In celebration of Pride, Equinox collaborated with The Lesbian, Gay, Bisexual & Transgender Community Center to create The LGBTQAlphabet, a short film that aims to prove that a community so diverse can’t be contained in just six letters. The five-minute clips give familiar and new meanings to all 26 letters of the alphabet, as interpreted through dance and voiced by members of the LGBTQA community.
As Nolan mentioned, for brands to inject themselves into social conversations in an honest way, breaking down internal echo chambers is the first place to start, which is why her team, along with agency Wieden+Kennedy, worked in tandem with The Center.
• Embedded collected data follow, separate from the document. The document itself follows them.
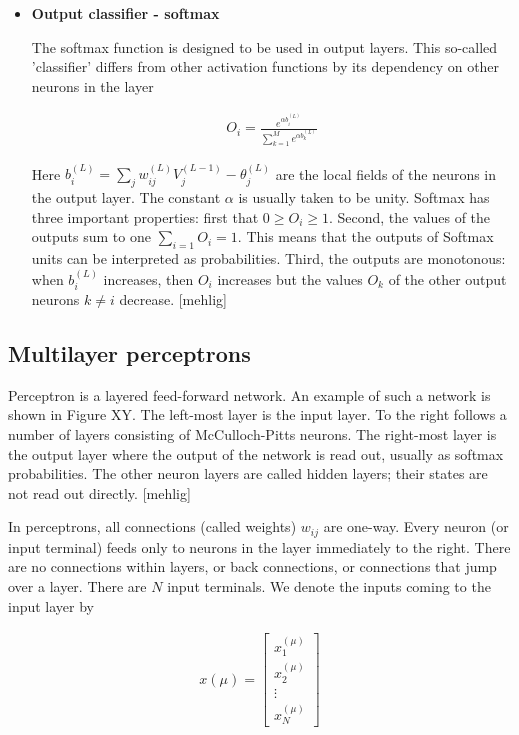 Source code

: \begin{itemize}
\item \textbf{Output classifier - softmax}

The softmax function is designed to be used in output layers. This so-called 'classifier' differs from other activation functions by its dependency on other neurons in the layer

\begin{gather}
	O_{i} = \frac{e^{\alpha b_i^{(L)}}}{\sum_{k=1}^{M} e^{\alpha b_k^{(L)}}}
\end{gather}

Here $ b_{i}^{(L)} = \sum_{j}w_{ij}^{(L)} V_{j}^{(L-1)} - \theta _{j}^{(L)} $  are the local fields of the neurons in the output layer. The constant $\alpha$ is usually taken to be unity. Softmax has three important properties: first that 
$ 0 \geq O_i \geq 1 $. Second, the values of the outputs sum to one $ \sum_{i=1} O_i = 1 $. This means that the outputs of Softmax units can be interpreted as probabilities. Third, the outputs are monotonous: when $ b_i^{(L)} $ increases, then $ O_i $ increases but the values $ O_k $ of the other output neurons $ k \neq i $ decrease. [mehlig]

\end{itemize}

\subsection{Multilayer perceptrons}

Perceptron is a layered feed-forward network. An example of such a network is shown in Figure XY. The left-most layer is the input layer. To the right follows a number of layers consisting of McCulloch-Pitts neurons. The right-most layer is the output layer where the output of the network is read out, usually as softmax probabilities. The other neuron layers are called hidden layers; their states are not read out directly. [mehlig]

In perceptrons, all connections (called weights) $ w_{ij} $ are one-way. Every neuron (or input terminal) feeds only to neurons in the layer immediately to the right. There are no connections within layers, or back connections, or connections that jump over a layer. There are $ N $ input terminals. We denote the inputs coming to the input layer by

\begin{gather}
	x(\mu)= 
	\begin{bmatrix}
	x_{1}^{(\mu)} \\
	x_{2}^{(\mu)} \\
	\vdots \\
	x_{N}^{(\mu)} 
	\end{bmatrix}
\end{gather}

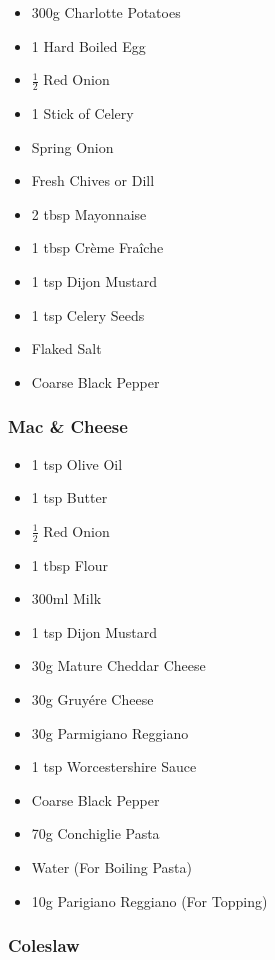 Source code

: \documentclass[11pt, english]{article}
\begin{document}
	\begin{itemize}
        \setlength\itemsep{0cm}
                \item 300g Charlotte Potatoes
		\item 1 Hard Boiled Egg
		\item $\frac{1}{2}$ Red Onion
		\item 1 Stick of Celery
		\item Spring Onion
		\item Fresh Chives or Dill
		\item 2 tbsp Mayonnaise
		\item 1 tbsp Cr\`{e}me Fra\^{i}che
                \item 1 tsp Dijon Mustard
                \item 1 tsp Celery Seeds
                \item Flaked Salt
                \item Coarse Black Pepper
        \end{itemize}

		\subsubsection*{Mac \& Cheese}

	\begin{itemize}
        \setlength\itemsep{0cm}
                \item 1 tsp Olive Oil
		\item 1 tsp Butter
		\item $\frac{1}{2}$ Red Onion
		\item 1 tbsp Flour
		\item 300ml Milk
		\item 1 tsp Dijon Mustard
		\item 30g Mature Cheddar Cheese
		\item 30g Gruy\'{e}re Cheese
		\item 30g Parmigiano Reggiano
		\item 1 tsp Worcestershire Sauce
		\item Coarse Black Pepper
		\item 70g Conchiglie Pasta
		\item Water (For Boiling Pasta)
		\item 10g Parigiano Reggiano (For Topping)
        \end{itemize}

		\subsubsection*{Coleslaw}
\end{document}
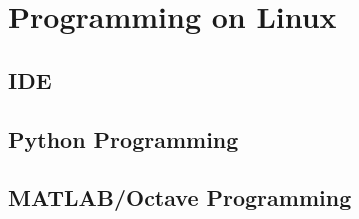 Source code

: \chapter{Programming on Linux} \label{ch:pol}

\section{IDE}

\section{Python Programming}

\section{MATLAB/Octave Programming}

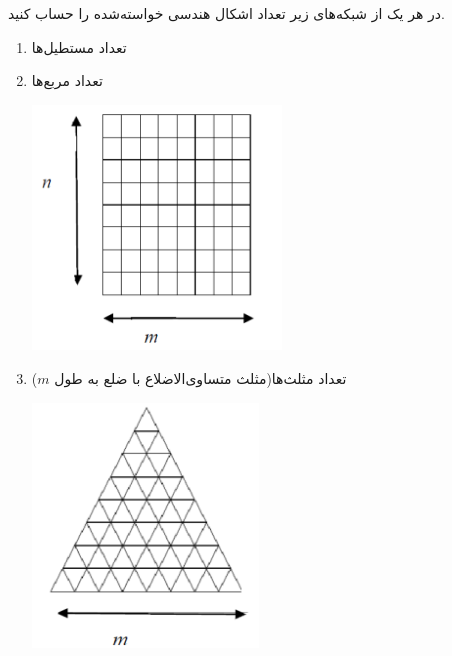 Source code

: \EXERCISE
در هر یک از شبکه‌های زیر تعداد اشکال هندسی خواسته‌شده را حساب کنید.
\begin{enumerate}
\item
تعداد مستطیل‌ها
\item
تعداد مربع‌ها
\begin{center}
\includegraphics[height=6.5cm]{27.png}
\end{center}
\item
تعداد مثلث‌ها(مثلث متساوی‌الاضلاع با ضلع به طول $m$)
\begin{center}
\includegraphics[height=6.5cm]{28.png}
\end{center}
\end{enumerate}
“When you exist in your own world for too long you forget reality, and being able to work with partners like The Center is really important,” Nolan says. “We didn’t want it to be us dictating meaning around what these letters stood for. ‘LGBTQA’ exists in the world and we all know what [the letters] mean. And then you have these other letters that we decided to give an interpretation of based on the insights of real people and what it means to them–this is not is Equinox saying this is what this means.”
The direct correlation between interpretive dances from A to Z and a luxury gym aren’t apparent on the surface–and that’s what Nolan was aiming for. Within the marketing space, Equinox has leaned more on the provocative side. Equinox’s most recent campaign “Commit to Something” featured glossy editorial shots of men and women just going for it, whether it was growing a weed empire, playing the harp until you bleed, or getting a double mastectomy.
“The idea behind [The LGBTQAlphabet] was driven by a continuation of what we’ve been doing for our ‘Commit to Something’ campaign. When we launched that campaign in January of this year we really felt that the images told a strong story about identity. The theme behind the work was ‘what you commit to is who you are,'” Nolan says. “We are saturated by messaging at every moment of our lives, whether it’s through social media, television, or whatever. In order to actually make an impact, you have to break through. What we have realized is that to be meaningful you have to take a risk.”
However, Nolan’s risk-taking is one that’s tempered by earning the right to comment on or be a part of a designated social space.
“When you think about why Pride is important to Equinox, if you look at our membership base, you look at our employee base, we are an incredibly diverse company,” she says. “Knowing that our community and our membership base at Equinox is so diverse, we feel like this is an area where we do have some credibility–and we would never delve into a subject that we didn’t feel that we had authenticity and credibility in.”
Nolan’s hope for The LGBTQAlphabet is that it will spark new conversations around the LGBTQA community not only among consumers but for other brands as well.
“We went into this saying there is an [existing] idea of pride: It’s rainbows; it’s electronic dance music; it’s the parade and that’s all fantastic. But there’s also a more serious, thoughtful side of it too. What this film does is provoke a new conversation around pride and specifically a brand’s right to speak about pride by deepening this understanding of what LGBTQA means,” Nolan says. “Where brands get into trouble is when they try to cling onto trends, news stories, and events that they have no right to comment on. If a company wants to be brave, wants to make a statement, the critical thing to ask is ‘what do I have the right to comment on?’ and ‘how does that connect back to the core of who we are?’ If those two things are in alignment, and the consumer senses the authenticity of the statement you can’t fail.”